Imaging to Understand Freezing in Plants Could Expand Crops' Growing Areas

USDA Agricultural Research Service agronomist uses new imaging technique to better understand freezing in plants

A USDA Agricultural Research Service agronomist in North Carolina has used an imaging technique he developed to uncover fresh details about what happens to oats when they freeze.

Oats, for instance, won't grow in many northern areas because of cold temperatures, and researcher David Livingston's technique is helping scientists understand how ice forms in oats. That could help breeders develop hardier varieties of oats and expand their range.

Livingston also has used the technique to examine wheat, barley, rye and corn.

Unique 3-D images of oats are giving new information about what happens when ice crystals form in roots and crowns, which may allow hardier varieties to be bred one day. (USDA photo)

The technique involves making high-resolution digital photos of slices of plant tissues and using commercial software to create a 3-dimensional perspective. The resulting images give added depth to plant structures, above and below ground.

Livingston's images are somewhat similar to images produced by magnetic resonance imaging and computed tomography scans. But, Livingston can create them from much smaller tissue samples and at a lower cost.
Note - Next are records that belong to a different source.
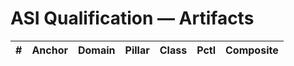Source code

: # ASI Qualification — Artifacts

| # | Anchor | Domain | Pillar | Class | Pctl | Composite |
|---:|:------|:-----:|:-----:|:-----:|----:|---------:|
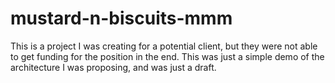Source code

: # mustard-n-biscuits-mmm

This is a project I was creating for a potential client, but they were not able to get funding for the position in the end.  This was just a simple demo of the architecture I was proposing, and was just a draft.

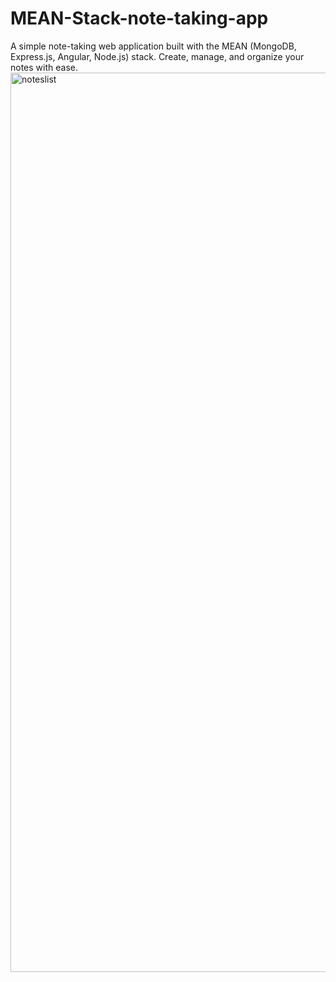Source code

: # MEAN-Stack-note-taking-app
A simple note-taking web application built with the MEAN (MongoDB, Express.js, Angular, Node.js) stack. Create, manage, and organize your notes with ease.
<img width="1439" alt="noteslist" src="https://github.com/saylinpatil/MEAN-Stack-note-taking-app/assets/123541865/4c6efe80-b08b-4a54-83d0-6bf4831721ec">
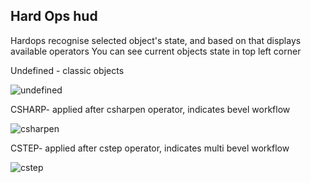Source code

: ## Hard Ops hud

Hardops recognise selected object's state, and based on that displays available operators
You can see current objects state in top left corner

Undefined - classic objects

![undefined](https://raw.githubusercontent.com/mx1001/hardops_manual/master/docs/Hops/menus/img/undefined.png)

CSHARP- applied after csharpen operator, indicates bevel workflow

![csharpen](https://raw.githubusercontent.com/mx1001/hardops_manual/master/docs/Hops/menus/img/csharpen.png)

CSTEP- applied after cstep operator, indicates multi bevel workflow

![cstep](https://raw.githubusercontent.com/mx1001/hardops_manual/master/docs/Hops/menus/img/cstep.png)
In recent work, Livingston stained frozen tissue samples of oat plants and took 186 sequential images as part of a study to see how they would react to freezing temperatures in the soil. He then aligned the images and used imaging software to clear away the background colors so he could focus on cavities formed by ice crystals in the crown tissues of the oats. He then compared images from frozen plants with those from plants kept at normal temperatures.

The images revealed that when oats freeze in winter, ice forms in the roots and portions of the crown, which lies just below the soil surface and connects the roots to the stalk. The images also showed that the ice in the crown is limited to its lowest and upper level parts, apparently leaving the middle portion ice-free—at least free of crystals big enough to visualize.

The crown is critical to growth because that is where the plant generates new tissue if it survives the winter cold.